• _Task instructions_
Across the entries that follow, tally every line holding the word "There" and reply with the count alone.

Data extracted from a collection:
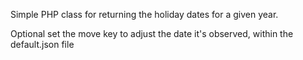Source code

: 
Simple PHP class for returning the holiday dates for a given year.

Optional set the move key to adjust the date it's observed, within the default.json file
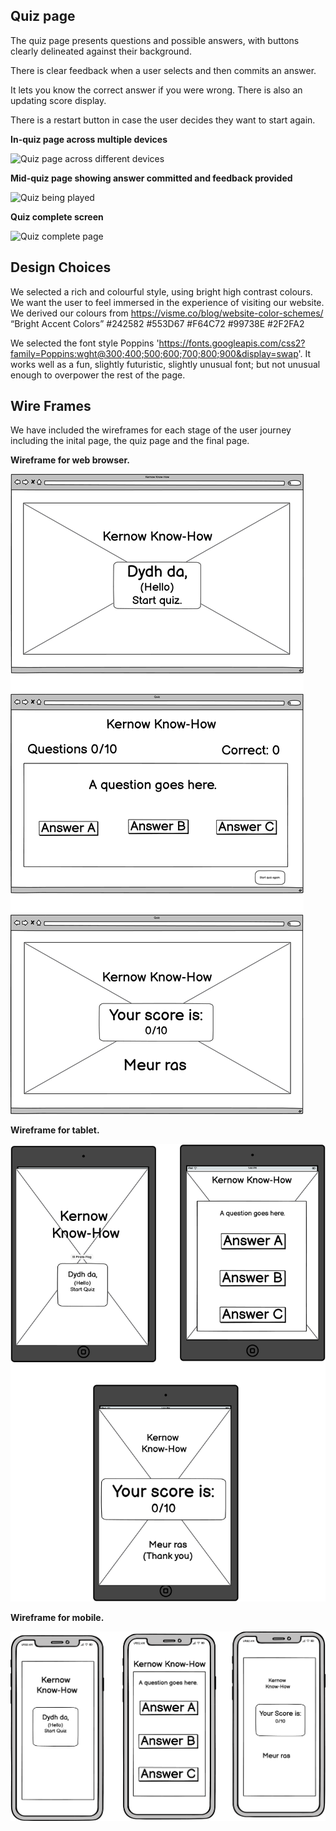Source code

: ## Quiz page

 The quiz page presents questions and possible answers, with buttons clearly delineated against their background. 
 
 There is clear feedback when a user selects and then commits an answer. 
 
 It lets you know the correct answer if you were wrong. There is also an updating score display. 

 There is a restart button in case the user decides they want to start again. 

<strong>In-quiz page across multiple devices</strong>

<img src="assets/images/readMeImages/amiresponsive/quiz-page.png" alt="Quiz page across different devices">

<strong>Mid-quiz page showing answer committed and feedback provided</strong>

<img src="assets/images/readMeImages/quizpage/quizpage2.png" alt="Quiz being played">

<strong>Quiz complete screen</strong>

<img src="assets/images/readMeImages/quizpage/quizcomplete.png" alt="Quiz complete page">

## Design Choices

We selected a rich and colourful style, using bright high contrast colours. We want the user to feel immersed in the experience of visiting our website. We derived our colours from https://visme.co/blog/website-color-schemes/
“Bright Accent Colors”
#242582
#553D67
#F64C72
#99738E
#2F2FA2

We selected the font style Poppins 'https://fonts.googleapis.com/css2?family=Poppins:wght@300;400;500;600;700;800;900&display=swap'. It works well as a fun, slightly futuristic, slightly unusual font; but not unusual enough to overpower the rest of the page.

## Wire Frames

We have included the wireframes for each stage of the user journey including the inital page, the quiz page and the final page. 

<strong>Wireframe for web browser. <br></strong>


<img src="assets/images/wireframes/Web browser.png" alt="Wireframe images for web browser">

<strong>Wireframe for tablet. <br></strong>


<img src="assets/images/wireframes/Tablet.png" alt="Wireframe images for Tablet">

<strong>Wireframe for mobile. <br></strong>


<img src="assets/images/wireframes/Mobile.png" alt="Wireframe images for mobile">

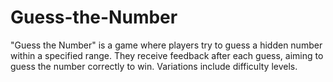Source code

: # Guess-the-Number
"Guess the Number" is a game where players try to guess a hidden number within a specified range. They receive feedback after each guess, aiming to guess the number correctly to win. Variations include difficulty levels.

• _Solution for this exercise_
3